Sabe-se que o stress e a ansiedade estão entre os principais gatilhos da depressão, e a meditação pode contribuir para alterar a reação a esses sentimentos, porque treina o cérebro a manter um foco sustentado (por exemplo, na respiração) e a regressar a esse foco quando pensamentos, emoções e sensações físicas se intrometem. Além disso, sabe-se também que a meditação altera certas regiões do cérebro especificamente ligadas à depressão, como é o caso do córtex pré-frontal medial (zona do cérebro onde a pessoa processa informação sobre si mesma, as suas preocupações sobre o futuro e pensamentos sobre o passado), o qual fica hiperativo em quem está deprimido, e a amígdala (parte do cérebro responsável pela resposta de luta ou fuga perante uma situação de medo). Estas duas áreas do cérebro como que se boicotam mutuamente, contribuindo para a depressão, mas a prática da meditação ajuda a quebrar a ligação entre ambas. Ou seja, quando se medita consistentemente é mais provável que se consiga evitar ir atrás das sensações negativas de stress e ansiedade, deixando de lhes reagir, o que contribui para controlar a ansiedade e, consequentemente, a depressão (Harvard Medical School, 2021).
Está igualmente bem demonstrado o contributo do mindfulness para evitar a recorrência de depressão. Por exemplo, Kuiken et al. (2016) conduziram uma meta-análise para avaliar a eficácia da Terapia Cognitiva Baseada em Mindfulness (MBCT, na sigla em inglês) em comparação com os tratamentos habituais, incluindo fármacos antidepressivos, para tratar pessoas com depressão recorrente, tendo concluído que a MBCT parece eficaz como tratamento para prevenção de recaídas, sobretudo no caso de pessoas com sintomas residuais mais vincados.
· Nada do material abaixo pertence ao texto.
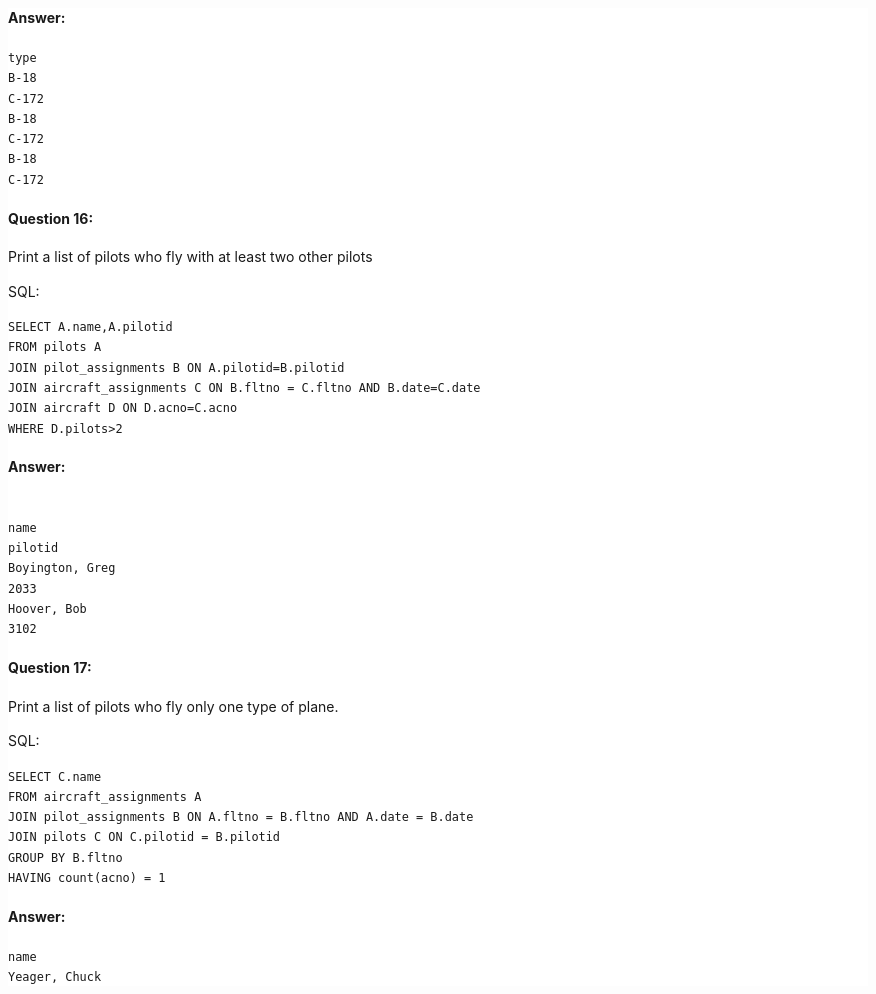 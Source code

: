 #### Answer:
```
type
B-18
C-172
B-18
C-172
B-18
C-172
```

#### Question 16:
Print a list of pilots who fly with at least two other pilots

SQL:
```
SELECT A.name,A.pilotid 
FROM pilots A
JOIN pilot_assignments B ON A.pilotid=B.pilotid
JOIN aircraft_assignments C ON B.fltno = C.fltno AND B.date=C.date 
JOIN aircraft D ON D.acno=C.acno
WHERE D.pilots>2
```

#### Answer:
```

name
pilotid
Boyington, Greg
2033
Hoover, Bob
3102
```

#### Question 17:
Print a list of pilots who fly only one type of plane.

SQL:
```
SELECT C.name 
FROM aircraft_assignments A 
JOIN pilot_assignments B ON A.fltno = B.fltno AND A.date = B.date
JOIN pilots C ON C.pilotid = B.pilotid
GROUP BY B.fltno
HAVING count(acno) = 1
```

#### Answer:
```
name
Yeager, Chuck
```
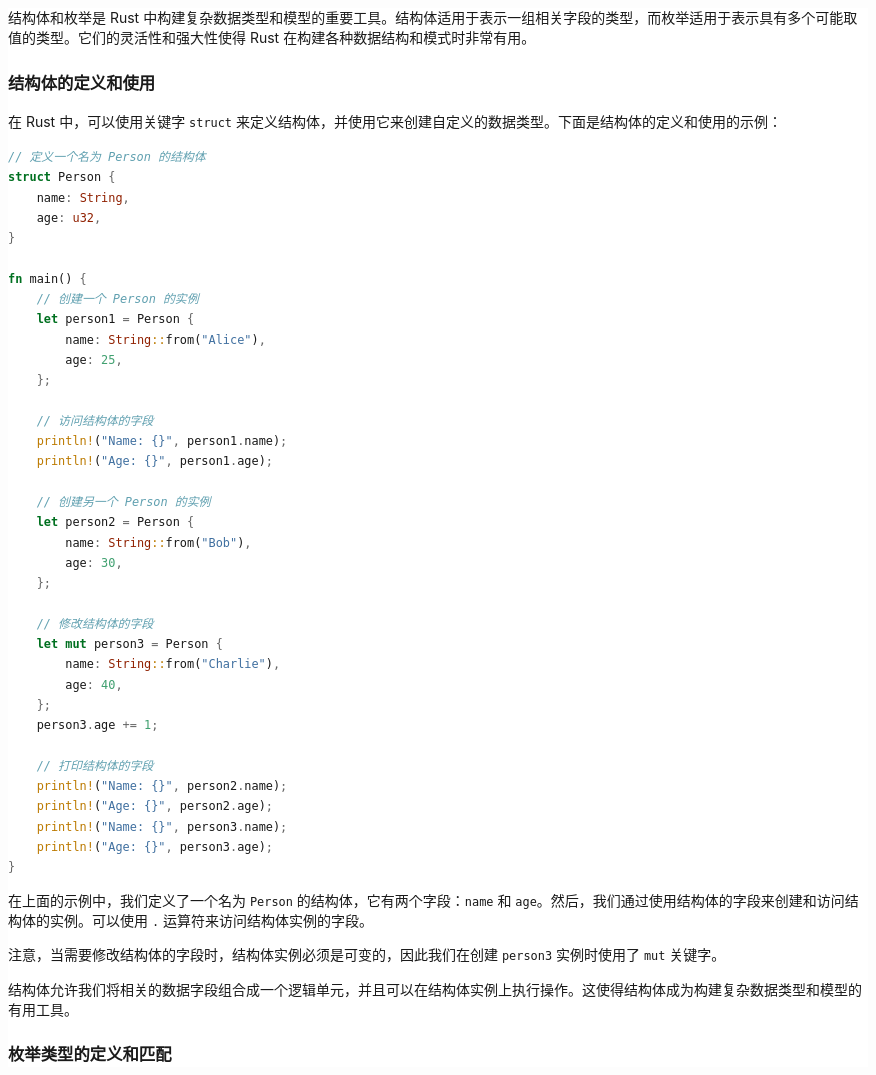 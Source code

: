 结构体和枚举是 Rust 中构建复杂数据类型和模型的重要工具。结构体适用于表示一组相关字段的类型，而枚举适用于表示具有多个可能取值的类型。它们的灵活性和强大性使得 Rust 在构建各种数据结构和模式时非常有用。

### 结构体的定义和使用

在 Rust 中，可以使用关键字 `struct` 来定义结构体，并使用它来创建自定义的数据类型。下面是结构体的定义和使用的示例：

```rust
// 定义一个名为 Person 的结构体
struct Person {
    name: String,
    age: u32,
}

fn main() {
    // 创建一个 Person 的实例
    let person1 = Person {
        name: String::from("Alice"),
        age: 25,
    };

    // 访问结构体的字段
    println!("Name: {}", person1.name);
    println!("Age: {}", person1.age);

    // 创建另一个 Person 的实例
    let person2 = Person {
        name: String::from("Bob"),
        age: 30,
    };

    // 修改结构体的字段
    let mut person3 = Person {
        name: String::from("Charlie"),
        age: 40,
    };
    person3.age += 1;

    // 打印结构体的字段
    println!("Name: {}", person2.name);
    println!("Age: {}", person2.age);
    println!("Name: {}", person3.name);
    println!("Age: {}", person3.age);
}
```

在上面的示例中，我们定义了一个名为 `Person` 的结构体，它有两个字段：`name` 和 `age`。然后，我们通过使用结构体的字段来创建和访问结构体的实例。可以使用 `.` 运算符来访问结构体实例的字段。

注意，当需要修改结构体的字段时，结构体实例必须是可变的，因此我们在创建 `person3` 实例时使用了 `mut` 关键字。

结构体允许我们将相关的数据字段组合成一个逻辑单元，并且可以在结构体实例上执行操作。这使得结构体成为构建复杂数据类型和模型的有用工具。

### 枚举类型的定义和匹配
Sustentado pela crescente evidência científica, o reconhecimento do contributo da meditação já é feito ao nível das autoridades de saúde de alguns países, como é o caso do Reino Unido. Aqui, as recomendações clínicas do National Institute for Health and Care Excellence (NICE) incluem a meditação e o mindfulness como opção de tratamento a considerar em episódios de depressão pouco graves e para prevenir recaídas (NICE, 2022).
Integração – o caminho do meio
É importante deixar claro que os casos em que há um diagnóstico de doença do foro mental devem ser acompanhados por profissionais de saúde qualificados, nomeadamente, por psiquiatras e psicólogos, e os benefícios da integração da prática da meditação e da atenção plena devem ser por estes avaliados.
Nos restantes casos, em princípio, a integração da prática numa estratégia holística de cuidados costuma trazer inúmeras vantagens e benefícios a quem dedica tempo diário a estar em contacto consigo e com as suas emoções, cultivando a permanência no momento presente.
REFERÊNCIAS
Agteren, J. van et al. (2021), “A Systematic Review and Meta-analysis of Psychological Interventions to Improve Mental Wellbeing”, Nature Human Behavior, 5: 631–52.
Harvard Medical School (2021), “How meditation helps with depression”, Harvard Health Publishing, data de edição: 12/02/2021, disponível em: https://www.health.harvard.edu/mind-and-mood/how-meditation-helps-with-depression, acedido em: 19/01/2024.
Kuiken, Willem et al. (2016), “Efficacy of Mindfulness-Based Cognitive Therapy in Prevention of Depressive Relapse – An Individual Patient Data Meta-analysis From Randomized Trials”, JAMA Psychiatry, 73(6): 565-574.
NICE – National Institute for Health and Care Excellence (2022), “Depression in adults: treatment and management”, NICE Guideline [NG222], data de publicação: 29/06/2022, acedido em: 19/01/2024.
Ricard, Matthieu (2010), A Arte da Meditação, Lisboa, Editorial Presença.